Giornali e big del web, prove di dialogo
Bagnaia, il convegno dell’osservatorio. Il presidente Ceccherini: «Insieme si va più lontano»
L’evento
● È arrivato alla decima edizione l’appuntamento «Crescere tra le righe» organizzato dall’osservatorio permanente giovani-editori a Borgo La Bagnaia, nel Senese BAGNAIA (SIENA) Dopo anni di accuse reciproche si è arrivati alle prove tecniche di dialogo: aperto, franco e spigoloso. È quello che è avvenuto al convegno «Crescere fra le righe», organizzato dall’osservatorio permanente giovani-editori, guidato da Andrea Ceccherini, fra i rappresentanti dei colossi della Rete e quelli dei gruppi editoriali sul problema dello sfruttamento dei contenuti.

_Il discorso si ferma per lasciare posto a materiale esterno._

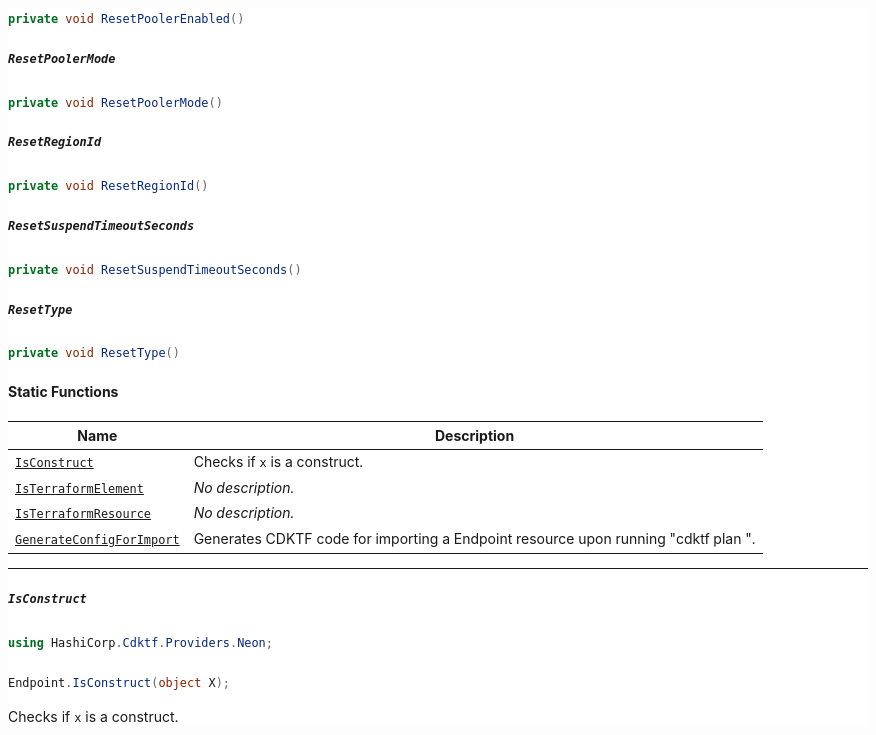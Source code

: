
 ```csharp
private void ResetPoolerEnabled()
```

##### `ResetPoolerMode` <a name="ResetPoolerMode" id="@cdktf/provider-neon.endpoint.Endpoint.resetPoolerMode"></a>

```csharp
private void ResetPoolerMode()
```

##### `ResetRegionId` <a name="ResetRegionId" id="@cdktf/provider-neon.endpoint.Endpoint.resetRegionId"></a>

```csharp
private void ResetRegionId()
```

##### `ResetSuspendTimeoutSeconds` <a name="ResetSuspendTimeoutSeconds" id="@cdktf/provider-neon.endpoint.Endpoint.resetSuspendTimeoutSeconds"></a>

```csharp
private void ResetSuspendTimeoutSeconds()
```

##### `ResetType` <a name="ResetType" id="@cdktf/provider-neon.endpoint.Endpoint.resetType"></a>

```csharp
private void ResetType()
```

#### Static Functions <a name="Static Functions" id="Static Functions"></a>

| **Name** | **Description** |
| --- | --- |
| <code><a href="#@cdktf/provider-neon.endpoint.Endpoint.isConstruct">IsConstruct</a></code> | Checks if `x` is a construct. |
| <code><a href="#@cdktf/provider-neon.endpoint.Endpoint.isTerraformElement">IsTerraformElement</a></code> | *No description.* |
| <code><a href="#@cdktf/provider-neon.endpoint.Endpoint.isTerraformResource">IsTerraformResource</a></code> | *No description.* |
| <code><a href="#@cdktf/provider-neon.endpoint.Endpoint.generateConfigForImport">GenerateConfigForImport</a></code> | Generates CDKTF code for importing a Endpoint resource upon running "cdktf plan <stack-name>". |

---

##### `IsConstruct` <a name="IsConstruct" id="@cdktf/provider-neon.endpoint.Endpoint.isConstruct"></a>

```csharp
using HashiCorp.Cdktf.Providers.Neon;

Endpoint.IsConstruct(object X);
```

Checks if `x` is a construct.
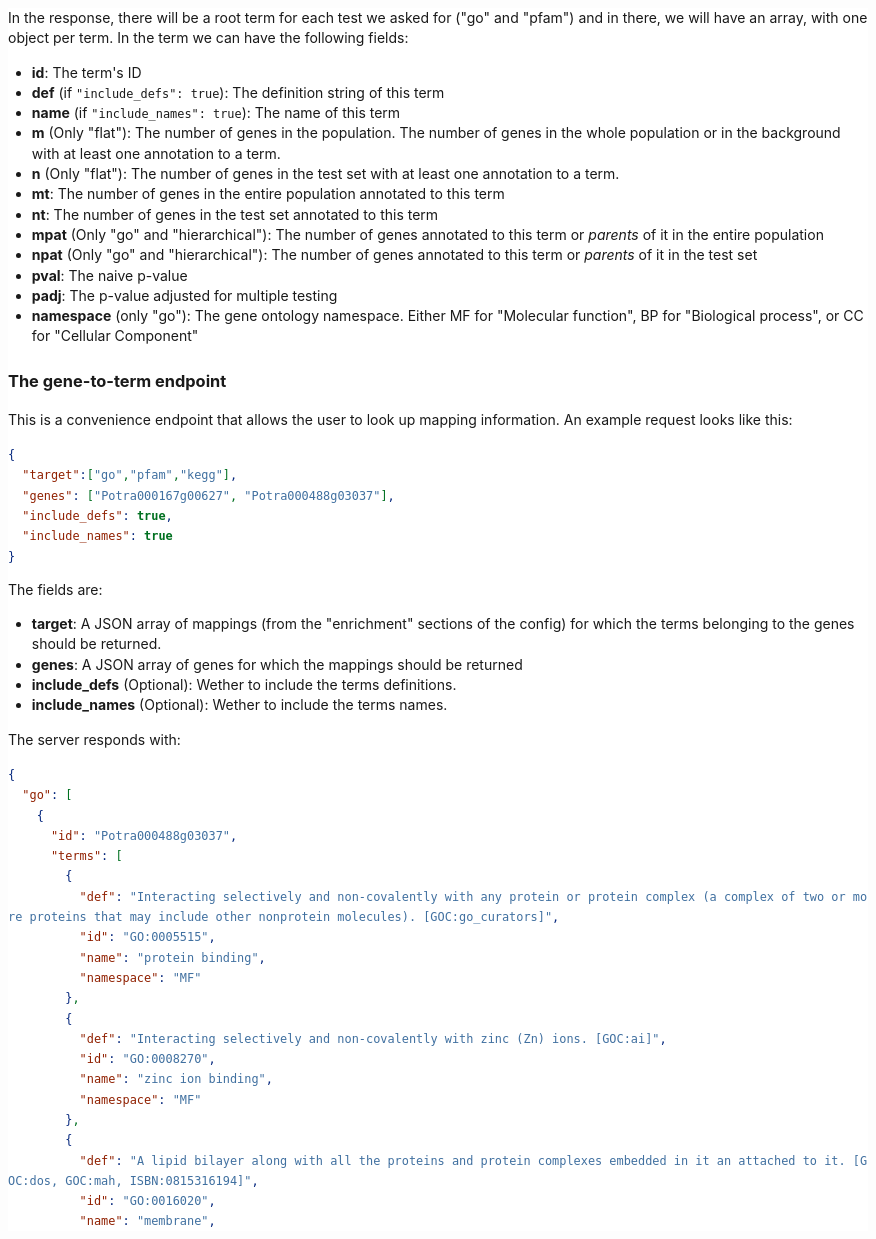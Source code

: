In the response, there will be a root term for each test we asked for ("go" and "pfam") and in there, we will have an array, with one object per term. In the term we can have the following fields:

* **id**: The term's ID
* **def** (if `"include_defs": true`): The definition string of this term
* **name** (if `"include_names": true`): The name of this term
* **m** (Only "flat"): The number of genes in the population. The number of genes in the whole population or in the background with at least one annotation to a term.
* **n** (Only "flat"): The number of genes in the test set with at least one annotation to a term.
* **mt**: The number of genes in the entire population annotated to this term
* **nt**: The number of genes in the test set annotated to this term
* **mpat** (Only "go" and "hierarchical"): The number of genes annotated to this term or _parents_ of it in the entire population
* **npat** (Only "go" and "hierarchical"): The number of genes annotated to this term or _parents_ of it in the test set
* **pval**: The naive p-value
* **padj**: The p-value adjusted for multiple testing
* **namespace** (only "go"): The gene ontology namespace. Either MF for "Molecular function", BP for "Biological process", or CC for "Cellular Component"

### The gene-to-term endpoint

This is a convenience endpoint that allows the user to look up mapping information. An example request looks like this:

```json
{
  "target":["go","pfam","kegg"], 
  "genes": ["Potra000167g00627", "Potra000488g03037"], 
  "include_defs": true,
  "include_names": true
}
```

The fields are:
* **target**: A JSON array of mappings (from the "enrichment" sections of the config) for which the terms belonging to the genes should be returned.
* **genes**: A JSON array of genes for which the mappings should be returned
* **include_defs** (Optional): Wether to include the terms definitions.
* **include_names** (Optional): Wether to include the terms names.

The server responds with:

```json
{
  "go": [
    {
      "id": "Potra000488g03037",
      "terms": [
        {
          "def": "Interacting selectively and non-covalently with any protein or protein complex (a complex of two or more proteins that may include other nonprotein molecules). [GOC:go_curators]",
          "id": "GO:0005515",
          "name": "protein binding",
          "namespace": "MF"
        },
        {
          "def": "Interacting selectively and non-covalently with zinc (Zn) ions. [GOC:ai]",
          "id": "GO:0008270",
          "name": "zinc ion binding",
          "namespace": "MF"
        },
        {
          "def": "A lipid bilayer along with all the proteins and protein complexes embedded in it an attached to it. [GOC:dos, GOC:mah, ISBN:0815316194]",
          "id": "GO:0016020",
          "name": "membrane",
```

Ieri, è stato l’ad di News Corp, Robert Thomson, a puntare l’indice sugli algoritmi che categorizzano le notizie in Rete: «Ci vuole un organo di controllo perché bisogna sapere se sono creati per uno sfruttamento commerciale, se incidono sulla privacy oppure se violano il diritto d’autore». La questione è stata anche al centro del dibattito conclusivo, moderato dai direttori Maurizio Molinari (La Stampa) e Virman Cusenza (Il Messaggero). «Non chiediamo la luna — ha detto Gerard Baker, direttore del Wall Street Journal — ma serve una distribuzione più equa dei guadagni o i nostri editori non ce la faranno più perché i colossi della Rete hanno fagocitato gran parte degli introiti pubblicitari». Una tesi respinta da Richard Gingras, vicepresidente di Google News: «Agli editori abbiamo distribuito ricavi pubblicitari per 12,7 miliardi di dollari, ogni mese da Google partono più di 10 milioni di visite alle pagine dei giornali, sarei cauto anche sul creare su un’istituzione che decide quale sia il giornalismo di qualità perché non dobbiamo creare strumenti artificiali». Per Alex Hardiman, capo delle News di Facebook, bisogna «cercare strade percorribili perché vogliamo creare strumenti utili per l’editoria, sviluppare gli abbonamenti e i ricavi pubblicitari e per favorire le notizie di qualità investiremo oltre 19 milioni di dollari contro le fake news».
Peter Greenberger, numero uno delle News di Twitter, ha aggiunto che sul loro social «gli utenti sono assetati di notizie, c’è la più grande concentrazione di abbonati di grandi giornali. Vogliamo essere un ponte per spingerli verso i siti dei quotidiani e per convertirli in abbonati».
Aperto al dialogo è Dean Baquet, direttore del Nyt: «La crescita dei nostri abbonamenti dimostra che i lettori pagano per la qualità e sogno che l’informazione di qualità diventi indispensabile». Distensivo è Martin Baron, direttore del Washington Post: «Non siamo in guerra, abbiamo differenze di opinioni con i colossi della Rete che però ci hanno consentito di distribuire i contenuti in un modo che per noi, da soli, sarebbe stato impossibile». Del resto era stato Ceccherini ad augurarsi che la parola dominante di Bagnaia diventasse «apertura»: «Sono convinto che tutti hanno capito che da soli si va più veloce, ma è solo insieme che si va più lontano».